Наша земная жизнь — утверждают старшие символисты — пустыня безысходных страданий, царство пауков, недотыкомок и т. д. Мир непознаваем в своей сущности, мы находимся в клетке лжи, где воем, как плененные звери. Истинная жизнь — в глубине нашей души, в ее экстазах, в мигах восторгов, в мечтах.

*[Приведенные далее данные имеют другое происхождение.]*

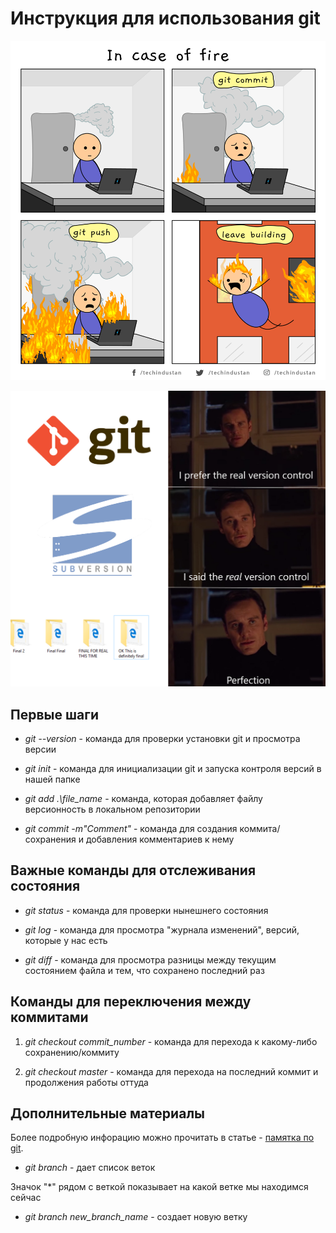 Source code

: # Инструкция для использования git

![Git meme 1](.\153992f2cc7429fedc0c540fd57e28e9.png)

![Git meme 2](.\1%201gxiSNtl07iKhi2ItrKgZw.png)

## **Первые шаги**

* *git --version* - команда для проверки установки git и просмотра версии

* *git init* - команда для инициализации git и запуска контроля версий в нашей папке

* *git add .\file_name* - команда, которая добавляет файлу версионность в локальном репозитории

* *git commit -m"Comment"* - команда для создания коммита/сохранения и добавления комментариев к нему

**Важные команды для отслеживания состояния**
--

* *git status* - команда для проверки нынешнего состояния

* *git log* - команда для просмотра "журнала изменений", версий, которые у нас есть

* *git diff* - команда для просмотра разницы между текущим состоянием файла и тем, что сохранено последний раз

## **Команды для переключения между коммитами**

1. *git checkout commit_number* - команда для перехода к какому-либо сохранению/коммиту

2. *git checkout master* - команда для перехода на последний коммит и продолжения работы оттуда

## **Дополнительные материалы**
Более подробную инфорацию можно прочитать в статье - [памятка по git](https://habr.com/ru/post/541258/).



* *git branch* - дает список веток

Значок "*" рядом с веткой показывает на какой ветке мы находимся сейчас

* *git branch new_branch_name* - создает новую ветку
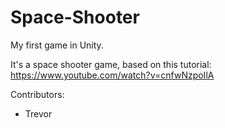
# Space-Shooter
My first game in Unity.

It's a space shooter game, based on this tutorial:
https://www.youtube.com/watch?v=cnfwNzpoIlA

Contributors:
+ Trevor
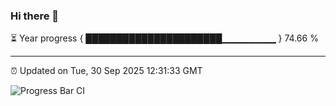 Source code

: ### Hi there 👋

⏳ Year progress { ██████████████████████▁▁▁▁▁▁▁▁ } 74.66 %

---

⏰ Updated on Tue, 30 Sep 2025 12:31:33 GMT

![Progress Bar CI](https://github.com/liununu/liununu/workflows/Progress%20Bar%20CI/badge.svg)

Но так как, далее, мечты и миги не давали удовлетворения, так как, в конечном счете, вся эта поэзия была выражением духовных метаний людей безмерно противоречивых, оторванных от жизни и народа, внутренне опустошенных, искавших забвения в иллюзиях, то не случайно, что они приходили к прославлению смерти. Ибо смерть для них — желанный покой, единственная возможность освободиться от кошмара действительности и от мучительных собственных противоречий. Даже «солидный» Мережковский, проповедник «третьего Рима» и «животворного» соединения язычества с Христом (трилогия «Христос и Антихрист» и Др.), писал: «Смерть, пленяя красотой, обещает отдых упоитеяьный», «Сердце чарует смерть неизреченной сладостью» и т. д.
Весьма характерно, что позже, изменив Родине и будучи в эмиграции, Мережковский искал соединения Христа с язычеством в...Пилсудском и Муссолини. Ив. Бунин рассказывает (1941): «Несколько лет тому назад Мережковский ездил в Варшаву... Был принят Пилсудским. «Ну что, как?» — спрашиваю. «Когда я вошел в кабинет,— говорит, — я сразу почувствовал присутствие Христа». Год спустя на мой вопрос о Пидсудском ответил: «Обманул сукин сын!».
Ездил Мережковский и к Муссолини. И опять: «Как только я вошел в его громадный кабинет, я почувствовал присутствие Христа. «Дуче, — говорю ему, — я хочу писать книгу «Данте и Муссолини...»
После этого свидания Мережковский прожил целый год в Италии с женой на счет Муссолини. Через год вернулся в Париж и говорит: «Обманул сукин сын!»..- (В. Сухомлин. Гитлеровцы в Париже. «Нов. мир», 1965, № 12. стр. 126, 127).